If I chose to stick with 1TB, can I use the dual docking station and WinMFS to copy the old 1TB drive onto a new 1TB drive?

TIA for any info.


----------



## lillevig (Dec 7, 2010)

evanborkow said:


> I have a Tivo HD upgraded with a 1TB hdd using WinMFS and a dual docking station. Am I correct in my understanding that I can copy the 1TB drive onto a 2TB drive using JMFS but not with the dual docking station? Can I use two sata to usb adapters since my slim form desktop does not have any available sata ports?
> 
> If I chose to stick with 1TB, can I use the dual docking station and WinMFS to copy the old 1TB drive onto a new 1TB drive?
> 
> TIA for any info.


Can't speak for JFMS but the 1TB to 1TB should work with WinMFS and the docking stations. I use cheap IDE/SATA to USB cables for all of my imaging work. If you aren't trying to save recordings, why not just burn a new image to the drive and expand? A virgin (160GB) image is available if you check the "Need an Image" thread in this forum.


----------



## evanborkow (Mar 17, 2008)

lillevig said:


> Can't speak for JFMS but the 1TB to 1TB should work with WinMFS and the docking stations. I use cheap IDE/SATA to USB cables for all of my imaging work. If you aren't trying to save recordings, why not just burn a new image to the drive and expand? A virgin (160GB) image is available if you check the "Need an Image" thread in this forum.

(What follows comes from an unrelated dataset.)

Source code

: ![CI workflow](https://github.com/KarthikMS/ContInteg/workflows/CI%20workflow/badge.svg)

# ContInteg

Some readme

Thx lillevig. I don't need an image as I still have the original drive but I do want to transfer the recordings that are on the 1TB drive.


----------



## unitron (Apr 28, 2006)

evanborkow said:


> I have a Tivo HD upgraded with a 1TB hdd using WinMFS and a dual docking station. Am I correct in my understanding that I can copy the 1TB drive onto a 2TB drive using JMFS but not with the dual docking station? Can I use two sata to usb adapters since my slim form desktop does not have any available sata ports?
> 
> If I chose to stick with 1TB, can I use the dual docking station and WinMFS to copy the old 1TB drive onto a new 1TB drive?
> 
> TIA for any info.


Do you still have the original 160GB drive, or another drive that's not formatted or which can be "unformatted" without losing any important data?

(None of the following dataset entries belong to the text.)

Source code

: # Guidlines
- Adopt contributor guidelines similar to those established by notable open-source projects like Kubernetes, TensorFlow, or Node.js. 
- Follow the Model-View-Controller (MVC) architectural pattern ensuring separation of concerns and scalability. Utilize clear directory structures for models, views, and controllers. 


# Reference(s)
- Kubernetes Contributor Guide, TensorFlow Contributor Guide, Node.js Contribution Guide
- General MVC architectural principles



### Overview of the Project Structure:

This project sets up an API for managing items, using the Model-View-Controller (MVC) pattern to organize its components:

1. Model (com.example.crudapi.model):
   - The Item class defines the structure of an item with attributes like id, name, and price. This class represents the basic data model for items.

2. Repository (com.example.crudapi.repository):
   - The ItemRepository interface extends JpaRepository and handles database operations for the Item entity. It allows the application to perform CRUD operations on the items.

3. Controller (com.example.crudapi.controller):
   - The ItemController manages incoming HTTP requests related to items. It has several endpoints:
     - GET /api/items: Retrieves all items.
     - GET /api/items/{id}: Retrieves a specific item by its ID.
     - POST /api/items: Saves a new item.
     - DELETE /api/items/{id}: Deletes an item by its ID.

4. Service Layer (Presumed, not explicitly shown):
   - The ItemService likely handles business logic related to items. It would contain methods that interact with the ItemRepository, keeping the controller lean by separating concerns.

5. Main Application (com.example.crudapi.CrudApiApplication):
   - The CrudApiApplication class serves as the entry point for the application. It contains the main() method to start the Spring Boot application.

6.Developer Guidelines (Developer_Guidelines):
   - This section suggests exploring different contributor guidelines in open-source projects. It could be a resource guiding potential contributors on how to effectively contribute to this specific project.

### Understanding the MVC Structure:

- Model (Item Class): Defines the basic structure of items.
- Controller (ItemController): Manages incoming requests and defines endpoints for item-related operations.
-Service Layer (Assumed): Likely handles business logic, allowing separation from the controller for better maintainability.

The idea is to put 2 drives in that dual docking station, neither of them with PC/DOS/Windows type formatting on them (although TiVo formatting is fine) and see if WinMFS can see both drives.

If so, there may be a work around if you don't already have money sunk into SATA to USB adapaters.


----------



## evanborkow (Mar 17, 2008)

unitron said:


> Do you still have the original 160GB drive, or another drive that's not formatted or which can be "unformatted" without losing any important data?
> 
> The idea is to put 2 drives in that dual docking station, neither of them with PC/DOS/Windows type formatting on them (although TiVo formatting is fine) and see if WinMFS can see both drives.
> 
> If so, there may be a work around if you don't already have money sunk into SATA to USB adapaters.


Unitron, I have been hopefully waiting for your always helpful input.

I do have the original drive from which I copied the software to the current 1TB drive using the dual docking station and WinMSF.

I also read, with great interest, Lussie's post and your reply in the Series 3 upgrade sticky which leads me to believe that I can use the docking station, WinMFS, and JMFS to upgrade from the 1TB drive to a new 2TB drive(which I don't have yet).

Any additional thoughts or suggestions you might have would be appreciated.


----------



## unitron (Apr 28, 2006)

evanborkow said:


> Unitron, I have been hopefully waiting for your always helpful input.
> 
> I do have the original drive from which I copied the software to the current 1TB drive using the dual docking station and WinMSF.
> 
> ...


I haven't personally played with any of those dual drive/one USB plug setups, but if WinMFS can see both drives, but jmfs can't, then you could try using mfscopy to go from the 1TB to say a 2TB, see if WinMFS offers to expand.

If it does, try it, you have nothing to lose but the time necessary to do the copy all over again.

If you upgraded from the 160 to the 1TB, then the 3rd MFS pair have already been added, and all WinMFS could do is to actually expand an existing partition. I don't know if it can do that or not. If it can, and that fills up the 2TB, great, try it out, see if it works.

If not, then if it doesn't create a 16th, Apple Free partition to fill the rest of the space on the 2TB, you can shut down and then put only the 2TB in the dock and boot with the jmfs cd and see if it can see the drive and if so, see if you can get it to expand.

I think jmfs is supposed to have problems seeing both drives when they share a USB port.


----------



## evanborkow (Mar 17, 2008)

unitron said:


> I haven't personally played with any of those dual drive/one USB plug setups, but if WinMFS can see both drives, but jmfs can't, then you could try using mfscopy to go from the 1TB to say a 2TB, see if WinMFS offers to expand.
> 
> If it does, try it, you have nothing to lose but the time necessary to do the copy all over again.
> 
> ...


Sounds like a plan. Thx a lot; as always, you've been a great help.


----------